Given records>
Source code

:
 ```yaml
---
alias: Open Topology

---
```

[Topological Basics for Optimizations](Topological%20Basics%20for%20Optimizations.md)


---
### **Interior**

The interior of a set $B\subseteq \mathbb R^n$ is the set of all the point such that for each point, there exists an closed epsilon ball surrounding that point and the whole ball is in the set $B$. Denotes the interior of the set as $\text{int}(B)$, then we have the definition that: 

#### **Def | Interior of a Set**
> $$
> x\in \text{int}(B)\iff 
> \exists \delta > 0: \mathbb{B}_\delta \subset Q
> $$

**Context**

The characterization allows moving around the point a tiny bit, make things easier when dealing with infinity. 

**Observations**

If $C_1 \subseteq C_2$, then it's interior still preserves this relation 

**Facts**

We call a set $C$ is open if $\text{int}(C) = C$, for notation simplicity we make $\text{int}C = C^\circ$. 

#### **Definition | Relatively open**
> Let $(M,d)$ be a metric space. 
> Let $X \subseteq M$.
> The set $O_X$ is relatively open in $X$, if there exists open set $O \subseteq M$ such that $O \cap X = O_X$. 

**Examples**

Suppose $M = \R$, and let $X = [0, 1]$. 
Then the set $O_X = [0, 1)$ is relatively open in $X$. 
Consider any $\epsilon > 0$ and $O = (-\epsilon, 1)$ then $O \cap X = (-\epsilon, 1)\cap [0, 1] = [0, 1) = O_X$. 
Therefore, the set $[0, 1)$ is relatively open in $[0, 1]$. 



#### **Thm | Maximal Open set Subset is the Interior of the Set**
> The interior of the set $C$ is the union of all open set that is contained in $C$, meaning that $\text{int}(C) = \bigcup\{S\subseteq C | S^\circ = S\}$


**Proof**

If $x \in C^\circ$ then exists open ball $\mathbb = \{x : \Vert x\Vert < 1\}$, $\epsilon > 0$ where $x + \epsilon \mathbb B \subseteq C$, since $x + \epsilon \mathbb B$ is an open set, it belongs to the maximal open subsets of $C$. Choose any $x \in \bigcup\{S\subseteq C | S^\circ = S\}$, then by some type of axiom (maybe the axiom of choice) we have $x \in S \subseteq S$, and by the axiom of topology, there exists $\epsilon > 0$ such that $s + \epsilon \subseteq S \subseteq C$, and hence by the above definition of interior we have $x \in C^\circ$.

* * *

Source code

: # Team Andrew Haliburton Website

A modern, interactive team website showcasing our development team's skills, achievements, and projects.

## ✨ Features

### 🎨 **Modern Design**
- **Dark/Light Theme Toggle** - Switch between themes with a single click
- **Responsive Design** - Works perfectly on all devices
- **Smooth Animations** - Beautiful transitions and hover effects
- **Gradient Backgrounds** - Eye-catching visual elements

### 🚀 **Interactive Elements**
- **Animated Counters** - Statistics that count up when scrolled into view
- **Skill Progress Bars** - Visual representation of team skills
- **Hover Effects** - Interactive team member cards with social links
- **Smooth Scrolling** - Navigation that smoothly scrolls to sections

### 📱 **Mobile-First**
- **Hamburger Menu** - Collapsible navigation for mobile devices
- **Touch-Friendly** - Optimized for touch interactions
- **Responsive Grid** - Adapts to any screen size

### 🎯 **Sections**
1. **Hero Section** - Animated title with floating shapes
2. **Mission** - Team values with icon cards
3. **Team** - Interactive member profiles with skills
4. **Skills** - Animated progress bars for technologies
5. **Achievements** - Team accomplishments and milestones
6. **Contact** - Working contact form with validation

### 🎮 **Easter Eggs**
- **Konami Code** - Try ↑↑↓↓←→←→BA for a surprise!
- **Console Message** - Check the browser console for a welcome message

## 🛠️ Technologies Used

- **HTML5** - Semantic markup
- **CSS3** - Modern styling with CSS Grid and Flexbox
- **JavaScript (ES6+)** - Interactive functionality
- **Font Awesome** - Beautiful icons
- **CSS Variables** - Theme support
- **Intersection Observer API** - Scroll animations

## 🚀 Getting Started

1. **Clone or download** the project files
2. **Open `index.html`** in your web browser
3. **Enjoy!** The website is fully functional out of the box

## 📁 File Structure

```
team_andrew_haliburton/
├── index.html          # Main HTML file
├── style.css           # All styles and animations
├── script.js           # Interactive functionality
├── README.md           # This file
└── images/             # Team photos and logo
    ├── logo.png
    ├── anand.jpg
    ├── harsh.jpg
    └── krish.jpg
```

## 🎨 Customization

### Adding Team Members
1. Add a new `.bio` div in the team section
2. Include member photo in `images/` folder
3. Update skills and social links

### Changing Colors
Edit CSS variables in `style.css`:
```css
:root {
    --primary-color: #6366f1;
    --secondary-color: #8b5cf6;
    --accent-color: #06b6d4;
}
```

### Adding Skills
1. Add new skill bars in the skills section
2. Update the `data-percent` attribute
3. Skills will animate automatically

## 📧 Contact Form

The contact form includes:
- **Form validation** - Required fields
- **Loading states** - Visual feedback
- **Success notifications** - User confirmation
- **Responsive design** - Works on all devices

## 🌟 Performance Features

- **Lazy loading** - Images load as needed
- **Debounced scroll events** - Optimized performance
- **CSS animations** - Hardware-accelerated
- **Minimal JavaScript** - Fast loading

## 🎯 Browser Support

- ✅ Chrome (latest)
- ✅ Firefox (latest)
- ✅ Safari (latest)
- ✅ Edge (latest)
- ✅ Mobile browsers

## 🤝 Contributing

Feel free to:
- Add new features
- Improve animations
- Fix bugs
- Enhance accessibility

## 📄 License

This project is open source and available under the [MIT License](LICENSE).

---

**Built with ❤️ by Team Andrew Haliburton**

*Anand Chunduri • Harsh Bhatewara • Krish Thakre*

Prompt> Please transcribe only the lines in the records above running from the line that has "- **Touch-Friendly** - Optimized" through the line that has "### Changing Colors", both included, exactly as they appear.

Solution to the problem>
- **Touch-Friendly** - Optimized for touch interactions
- **Responsive Grid** - Adapts to any screen size

### 🎯 **Sections**
1. **Hero Section** - Animated title with floating shapes
2. **Mission** - Team values with icon cards
3. **Team** - Interactive member profiles with skills
4. **Skills** - Animated progress bars for technologies
5. **Achievements** - Team accomplishments and milestones
6. **Contact** - Working contact form with validation

### 🎮 **Easter Eggs**
- **Konami Code** - Try ↑↑↓↓←→←→BA for a surprise!
- **Console Message** - Check the browser console for a welcome message

## 🛠️ Technologies Used

- **HTML5** - Semantic markup
- **CSS3** - Modern styling with CSS Grid and Flexbox
- **JavaScript (ES6+)** - Interactive functionality
- **Font Awesome** - Beautiful icons
- **CSS Variables** - Theme support
- **Intersection Observer API** - Scroll animations

## 🚀 Getting Started

1. **Clone or download** the project files
2. **Open `index.html`** in your web browser
3. **Enjoy!** The website is fully functional out of the box

## 📁 File Structure

```
team_andrew_haliburton/
├── index.html          # Main HTML file
├── style.css           # All styles and animations
├── script.js           # Interactive functionality
├── README.md           # This file
└── images/             # Team photos and logo
    ├── logo.png
    ├── anand.jpg
    ├── harsh.jpg
    └── krish.jpg
```

## 🎨 Customization

### Adding Team Members
1. Add a new `.bio` div in the team section
2. Include member photo in `images/` folder
3. Update skills and social links

### Changing Colors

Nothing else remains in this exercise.